If anyone can take on such a sensitive issue, it's the South African writer and director Yael Farber, who is adapting the tragedy into a play to be shown first at the Edinburgh Festival Fringe in August and then in the Indian capital on December 16, a year to the day after the incident.

Farber is currently basking in acclaim for her production of August Strindberg's 19th-century drama Mies Julie in London. Critics praised the production, which is transported to post-apartheid South Africa, as a searing and fearless new version.

Her new play will be called Nirbhaya (Hindi for fearless), which was the name the Indian media gave the victim. The performance will include testimonies by Indian women about the sexual violence they have experienced. There will also be a kind of reconstruction of the attack by six men.

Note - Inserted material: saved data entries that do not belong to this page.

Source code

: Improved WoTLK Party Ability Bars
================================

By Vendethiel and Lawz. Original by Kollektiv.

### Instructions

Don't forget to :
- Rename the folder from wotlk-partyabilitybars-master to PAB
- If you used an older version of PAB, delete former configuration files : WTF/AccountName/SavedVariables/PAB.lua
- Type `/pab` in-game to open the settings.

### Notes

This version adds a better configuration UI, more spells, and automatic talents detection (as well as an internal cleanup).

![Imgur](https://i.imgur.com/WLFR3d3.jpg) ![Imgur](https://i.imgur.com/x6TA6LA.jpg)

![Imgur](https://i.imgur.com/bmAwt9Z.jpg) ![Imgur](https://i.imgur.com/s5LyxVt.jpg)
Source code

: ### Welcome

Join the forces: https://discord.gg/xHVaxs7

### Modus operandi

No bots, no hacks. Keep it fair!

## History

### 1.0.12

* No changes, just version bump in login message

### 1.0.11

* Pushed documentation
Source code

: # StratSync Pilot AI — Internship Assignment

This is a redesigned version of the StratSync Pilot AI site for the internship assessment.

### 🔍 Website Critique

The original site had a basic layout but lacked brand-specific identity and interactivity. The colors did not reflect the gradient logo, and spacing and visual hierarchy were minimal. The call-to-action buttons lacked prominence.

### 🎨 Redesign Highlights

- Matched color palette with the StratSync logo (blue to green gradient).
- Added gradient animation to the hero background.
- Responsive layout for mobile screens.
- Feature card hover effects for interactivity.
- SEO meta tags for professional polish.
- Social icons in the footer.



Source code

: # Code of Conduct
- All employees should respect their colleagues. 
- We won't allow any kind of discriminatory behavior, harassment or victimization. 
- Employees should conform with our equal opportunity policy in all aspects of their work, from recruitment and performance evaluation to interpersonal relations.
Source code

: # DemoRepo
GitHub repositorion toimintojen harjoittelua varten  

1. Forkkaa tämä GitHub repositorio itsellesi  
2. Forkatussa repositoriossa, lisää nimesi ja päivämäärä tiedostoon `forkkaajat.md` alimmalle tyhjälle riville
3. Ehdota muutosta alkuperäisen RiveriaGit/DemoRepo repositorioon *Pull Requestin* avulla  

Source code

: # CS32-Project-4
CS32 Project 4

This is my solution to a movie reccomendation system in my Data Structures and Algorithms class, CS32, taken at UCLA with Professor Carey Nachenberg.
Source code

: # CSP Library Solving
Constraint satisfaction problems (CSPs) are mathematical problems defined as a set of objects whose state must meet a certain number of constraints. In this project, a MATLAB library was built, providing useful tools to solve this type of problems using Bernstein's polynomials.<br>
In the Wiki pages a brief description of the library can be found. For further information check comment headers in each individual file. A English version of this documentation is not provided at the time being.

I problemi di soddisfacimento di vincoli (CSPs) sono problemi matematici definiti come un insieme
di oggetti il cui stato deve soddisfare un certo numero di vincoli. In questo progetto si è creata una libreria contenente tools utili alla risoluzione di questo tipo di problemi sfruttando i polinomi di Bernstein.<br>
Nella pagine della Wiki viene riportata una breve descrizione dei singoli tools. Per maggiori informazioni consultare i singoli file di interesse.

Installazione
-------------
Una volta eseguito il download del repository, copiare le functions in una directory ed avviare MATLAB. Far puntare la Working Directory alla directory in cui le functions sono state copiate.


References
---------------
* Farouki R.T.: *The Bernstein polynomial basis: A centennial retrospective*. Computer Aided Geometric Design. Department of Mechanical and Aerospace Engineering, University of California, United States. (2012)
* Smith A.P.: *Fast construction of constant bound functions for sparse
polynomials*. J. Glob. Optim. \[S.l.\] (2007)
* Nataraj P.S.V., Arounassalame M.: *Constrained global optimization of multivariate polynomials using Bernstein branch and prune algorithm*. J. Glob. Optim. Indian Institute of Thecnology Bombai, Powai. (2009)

Reflecting on what prompted her to work on the play, Farber says: "Like the rest of the world, I was deeply affected by the rape. It's hard to say what it was precisely about this case that broke through the defence systems of numbness and indifference towards the staggering figures and brutal nature of sexual violence around the world. What matters is that it broke the barrier of indifference."

Farber, who lives in Montreal, says the silence surrounding sexual violence exists in many societies.

Many Indian women agree. "Get five women together in Delhi and at least two will talk of how they were abused or touched inappropriately by uncles, cousins and male relatives. It's shockingly common," says the New Delhi-based advertising executive Brinda Aggarwal.

Poorna Jagannathan, a Mumbai-based actress familiar with Farber's work, collaborated with Farber and is one of the producers of the play.

"Women are ready to speak here in India in the wake of [the woman's] death," she says. "It has broken the banks of what is tolerable. The silence is coming apart and there's an urgency to speak up."

Unlike many commentators outside India who depicted the country almost as a uniquely bad place for women after the rape, Farber thinks of violence against women as a global phenomenon.

"My native country has been called the rape capital of the world," she says. "India's sexual violence statistics are shameful. But so are America's and that of many European countries. Acid attacks are on the rise in Italy against women.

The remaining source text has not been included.